3. Write your own monitor that makes sure that the turtle turns no more than 90 degrees per simulator time step:
   1. Use the provided $ECE642RTLE_DIR/monitors/logging_monitor.cpp and $ECE642RTLE_DIR/monitors/step_monitor.ccp as examples of how to write the interrupt handlers.
   2. Name your monitor ANDREWID_turn_monitor.cpp. Make the following addition (bold) to lines 50-53 of CMakeLists.txt:
      # Build the monitors: each target must be in quotes.
# First item is the target name, following items are the source files
# Implicitly all of these are built with monitors/ros_monitor_interface.cpp
set(monitor_TARGETS_SRCS
 "ece642rtle_logging_monitor monitors/logging_monitor.cpp"
 "ece642rtle_step_monitor monitors/step_monitor.cpp"
 "ece642rtle_turn_monitor monitors/ANDREWID_turn_monitor.cpp"
)
      If you include a source file (for example, factored out utility functions), you can include it in the same line, as ece642rtle_turn_monitor monitors/ANDREWID_turn_monitor.cpp monitors/ANDREWID_monitor_utils.cpp.
   3. A more precise way to describe this invariant: If there have been two subsequent calls to poseInterrupt (because of change in orientation) with directions A and then B, A and B shall not differ by more than a quarter turn. For example, EAST to NORTH is acceptable, but EAST to WEST is not. "Subsequent" in this case applies only to poseInterrupt (so, there can be calls to other interrupts, such as visitInterrupt or bumpInterrupt, between the calls to poseInterupt, and they are are still considered "subsequent" as long as there is no call to poseInterrupt between them).
   4. Make sure your monitor code follows good coding practices. A small look-up table is OK (but not required, if you have another implementation in mind).
   5. Your code shall use the ROS_WARN function to indicate an invariant violation. You should use ROS_INFO to print out any relevant information for your monitor to display. See $ECE642RTLE_DIR/monitors/step_monitor.ccp as an example.
   6. Build your code using catkin_make ece642rtle_turn_monitor and run it by typing source devel/setup.bash from your workspace directory, and then running ./run_642_monitors.sh ece642rtle_turn_monitor (recommended), or rosrun ece642rtle ece642rtle_turn_monitor. You can then use ./build_run_turtle.sh in a new terminal to run your turtle, and observe the output of the monitor in the first terminal.
   7. Take note of any invariant violations. Are they due to bugs in your monitor implementation, or bugs in your turtle implementation? If the former, fix your monitor implementation until you are confident that it is correct. If the latter, spend at least an hour (or less, if the invariant is fixed by then) to fix the invariant violations. In rare cases, ROS timing issues might give you false positives if messages arrive out of order.
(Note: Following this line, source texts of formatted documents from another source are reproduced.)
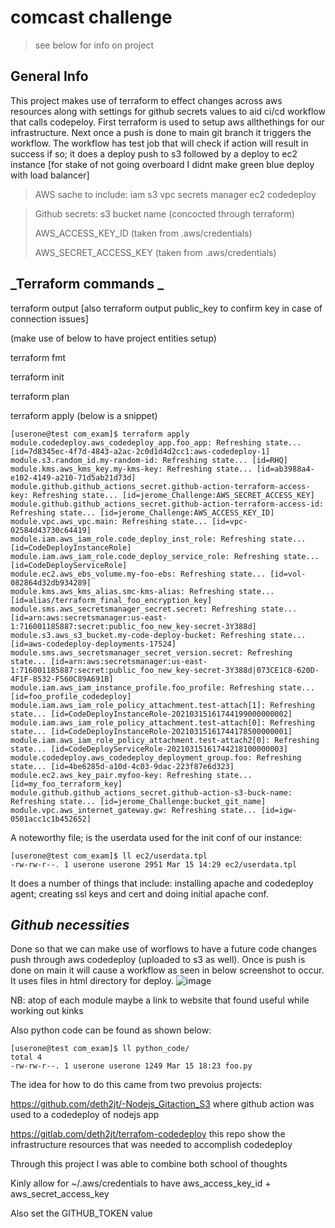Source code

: # comcast challenge

> see below for info on project

## General Info

This project makes use of terraform to effect changes across aws resources along with settings for github secrets values to aid ci/cd workflow that calls codepeloy. First terraform is used to setup aws allthethings for our infrastructure. Next once a push is done to main git branch it triggers the workflow.
The workflow has test job that will check if action will result in success if so; it does a deploy push to s3 followed by a deploy to ec2 instance [for stake of not going overboard I didnt make green blue deploy with load balancer]

>AWS sache to include:
>iam
>s3
>vpc
>secrets manager
>ec2
>codedeploy

>Github secrets:
>s3 bucket name (concocted through terraform)
>
>AWS_ACCESS_KEY_ID (taken from .aws/credentials)
>
>AWS_SECRET_ACCESS_KEY (taken from .aws/credentials)

## _Terraform commands _

terraform output [also terraform output public_key to confirm key in case of connection issues]

(make use of below to have project entities setup)

terraform fmt 

terraform init 

terraform plan

terraform apply (below is a snippet)
```
[userone@test com_exam]$ terraform apply
module.codedeploy.aws_codedeploy_app.foo_app: Refreshing state... [id=7d8345ec-4f7d-4843-a2ac-2c0d1d4d2cc1:aws-codedeploy-1]
module.s3.random_id.my-random-id: Refreshing state... [id=RHQ]
module.kms.aws_kms_key.my-kms-key: Refreshing state... [id=ab3988a4-e102-4149-a210-71d5ab21d73d]
module.github.github_actions_secret.github-action-terraform-access-key: Refreshing state... [id=jerome_Challenge:AWS_SECRET_ACCESS_KEY]
module.github.github_actions_secret.github-action-terraform-access-id: Refreshing state... [id=jerome_Challenge:AWS_ACCESS_KEY_ID]
module.vpc.aws_vpc.main: Refreshing state... [id=vpc-02584d43730c64419]
module.iam.aws_iam_role.code_deploy_inst_role: Refreshing state... [id=CodeDeployInstanceRole]
module.iam.aws_iam_role.code_deploy_service_role: Refreshing state... [id=CodeDeployServiceRole]
module.ec2.aws_ebs_volume.my-foo-ebs: Refreshing state... [id=vol-082864d32db934289]
module.kms.aws_kms_alias.smc-kms-alias: Refreshing state... [id=alias/terraform_final_foo_encryption_key]
module.sms.aws_secretsmanager_secret.secret: Refreshing state... [id=arn:aws:secretsmanager:us-east-1:716001185887:secret:public_foo_new_key-secret-3Y388d]
module.s3.aws_s3_bucket.my-code-deploy-bucket: Refreshing state... [id=aws-codedeploy-deployments-17524]
module.sms.aws_secretsmanager_secret_version.secret: Refreshing state... [id=arn:aws:secretsmanager:us-east-1:716001185887:secret:public_foo_new_key-secret-3Y388d|073CE1C8-620D-4F1F-8532-F560C89A691B]
module.iam.aws_iam_instance_profile.foo_profile: Refreshing state... [id=foo_profile_codedeploy]
module.iam.aws_iam_role_policy_attachment.test-attach[1]: Refreshing state... [id=CodeDeployInstanceRole-20210315161744199000000002]
module.iam.aws_iam_role_policy_attachment.test-attach[0]: Refreshing state... [id=CodeDeployInstanceRole-20210315161744178500000001]
module.iam.aws_iam_role_policy_attachment.test-attach2[0]: Refreshing state... [id=CodeDeployServiceRole-20210315161744218100000003]
module.codedeploy.aws_codedeploy_deployment_group.foo: Refreshing state... [id=4be6285d-a10d-4c03-9dac-223f87e6d323]
module.ec2.aws_key_pair.myfoo-key: Refreshing state... [id=my_foo_terraform_key]
module.github.github_actions_secret.github-action-s3-buck-name: Refreshing state... [id=jerome_Challenge:bucket_git_name]
module.vpc.aws_internet_gateway.gw: Refreshing state... [id=igw-0501acc1c1b452652]
```

A noteworthy file; is the userdata used for the init conf of our instance:
```
[userone@test com_exam]$ ll ec2/userdata.tpl 
-rw-rw-r--. 1 userone userone 2951 Mar 15 14:29 ec2/userdata.tpl
```
It does a number of things that include: installing apache and codedeploy agent; creating ssl keys and cert and doing initial apache conf.


## _Github necessities_
Done so that we can make use of worflows to have a future code changes push through aws codedeploy (uploaded to s3 as well).
Once is push is done on main it will cause a workflow as seen in below screenshot to occur.
It uses files in html directory for deploy. 
![image](https://user-images.githubusercontent.com/458820/111347400-8d8b7080-8655-11eb-92b7-d462016f0b23.png)


NB: atop of each module maybe a link to website that found useful while working out kinks 

Also python code can be found as shown below:
```
[userone@test com_exam]$ ll python_code/
total 4
-rw-rw-r--. 1 userone userone 1249 Mar 15 18:23 foo.py
```


The idea for how to do this came from two prevoius projects:

https://github.com/deth2jt/-Nodejs_Gitaction_S3
where github action was used to a codedeploy of nodejs app

https://gitlab.com/deth2jt/terrafom-codedeploy
this repo show the infrastructure resources that was needed to accomplish codedeploy 

Through this project I was able to combine both school of thoughts 

Kinly allow for ~/.aws/credentials to have aws_access_key_id + aws_secret_access_key

Also set the GITHUB_TOKEN value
If you see these, use the message timestamps in the log to argue that the violation is a false positive in the write-up. For this project, you are graded only on the correctness of your monitor (not the lack of violations), but a some of the next project's will be for not having invariant violations. You are graded only on the correctness of your monitor in this project, but in the final project, you receive credit for running your turtle code without invariant violations.
   8. Update your build package to include running this monitor. For later projects your build package will need to run all the monitors as part of running the project.
4. Answer the following questions in a writeup:
   • Your name. (If the writeups are printed out, the file name info is lost, so put your name and Andrew ID in the document text as well)
   • Q1. Are there any unit tests that still don't pass? Which ones, and why?
   • Q2. Were there any points that were a specific struggle for unit testing? (Especially beyond variable scope issues as discussed in the previous project writeup.)
   • Q3. Describe any tricky/subtle points in your invariant monitor implementation.
   • Q4. If you had invariant violations, were they due to issues in your monitor code, your turtle code, or both? How did you go about fixing them? If you believe a violation is due to ROS timing issues, make the argument here. Note that sensistivity to timing issues is inherent in this style of distributed system architecture, and not a ROS design defect.
   • Q5. Include your statechart, including any updates you made for this project. It should match the transition tests you wrote.
   • Q6. Screen shot of maze 1 run showing it reaches goal
   • Q7. Screen shot of maze attempt runs 2, 3, 4, 5, and 6 (i.e., screen shots that includes 5 mazes with how far you got when doing a run; successful completion is not required)
   • Q8. Any problems or things you'd change about this assignment?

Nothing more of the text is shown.